Jaguar has teased its upcoming E-Pace crossover SUV, revealing the gruesome and rigorous testing that the new crossover has already undergone ahead of its official reveal next week. The compact performance SUV, as Jaguar likes to call the E-Pace, will undergo its final test at its world premiere on13 July where it will be revealed globally.
According to the Coventry-based car maker, Jaguar has unleashed “hell and high water to ensure that E-Pace worked on all surfaces and in all weathers.” A total of 150 prototypes of the crossover was put to a long 25-month test programme in the hands of 500engineers stretching to 120,000 hours across four continents. The crossover hit the race tracks from the notorious Nurburgring in Germany to the high-speed Nardò Ring in Italy.
The E-Pace also did test runs at the Arctic Circle where the temperature was down to -40C, then in the deserts of the Middle East in +48C. It also waded through 0.5-metre of standing water apart from the thoroughfare at the Walter Arena off-road complex of the South Wales. All this so that the “E-Pace can withstand a lifetime of use in the hands of the most active and demanding customers.”
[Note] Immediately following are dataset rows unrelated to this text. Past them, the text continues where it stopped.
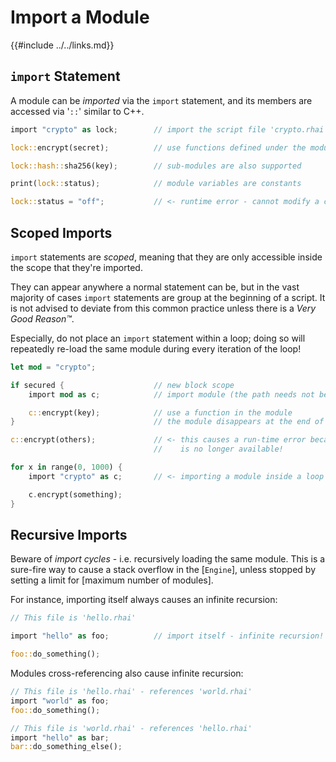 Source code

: Import a Module
===============

{{#include ../../links.md}}

`import` Statement
-----------------

A module can be _imported_ via the `import` statement, and its members are accessed via '`::`' similar to C++.

```rust
import "crypto" as lock;        // import the script file 'crypto.rhai' as a module named 'lock'

lock::encrypt(secret);          // use functions defined under the module via '::'

lock::hash::sha256(key);        // sub-modules are also supported

print(lock::status);            // module variables are constants

lock::status = "off";           // <- runtime error - cannot modify a constant
```


Scoped Imports
--------------

`import` statements are _scoped_, meaning that they are only accessible inside the scope that they're imported.

They can appear anywhere a normal statement can be, but in the vast majority of cases `import` statements are
group at the beginning of a script. It is not advised to deviate from this common practice unless
there is a _Very Good Reason™_.

Especially, do not place an `import` statement within a loop; doing so will repeatedly re-load the same module
during every iteration of the loop!

```rust
let mod = "crypto";

if secured {                    // new block scope
    import mod as c;            // import module (the path needs not be a constant string)

    c::encrypt(key);            // use a function in the module
}                               // the module disappears at the end of the block scope

c::encrypt(others);             // <- this causes a run-time error because the 'crypto' module
                                //    is no longer available!

for x in range(0, 1000) {
    import "crypto" as c;       // <- importing a module inside a loop is a Very Bad Idea™

    c.encrypt(something);
}
```


Recursive Imports
----------------

Beware of _import cycles_ - i.e. recursively loading the same module. This is a sure-fire way to
cause a stack overflow in the [`Engine`], unless stopped by setting a limit for [maximum number of modules].

For instance, importing itself always causes an infinite recursion:

```rust
// This file is 'hello.rhai'

import "hello" as foo;          // import itself - infinite recursion!

foo::do_something();
```

Modules cross-referencing also cause infinite recursion:

```rust
// This file is 'hello.rhai' - references 'world.rhai'
import "world" as foo;
foo::do_something();

// This file is 'world.rhai' - references 'hello.rhai'
import "hello" as bar;
bar::do_something_else();
```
Graham Wilkins, chief product engineer of the E-Pace, commenting on the upcoming crossover, said, “Our team of world-class engineers and dynamics specialists have meticulously tuned and developed a true Jaguar. Months of intense testing on roads and tracks around the world have delivered a compact performance SUV that is true to Jaguar’s performance DNA”
Jaguar has been in the midst of a crossover offensive ever since it introduced its first ever crossover, the F-Pace last year. Following that, the British marque will introduce the E-Pace, which will be positioned below the F-Pace and the production version of the I-Pace the latter is expected to arrive next year. The new E-Pace will be based on the Range Rover Evoque’s LR-MS steel platform.
The E-Pace would be competing against the German trio of Audi Q3, BMW X1 and Mercedes-Benz GLA. The entry-level E-Pace will be to the smaller XE sedan what the F-Pace is to the XF sedan. The crossover will be built at the Magna Steyr facility in Graz, Austria. Once the new E-Pace hits the road internationally, the Coventry-based car maker is expected to introduce the E-Pace crossover in India too.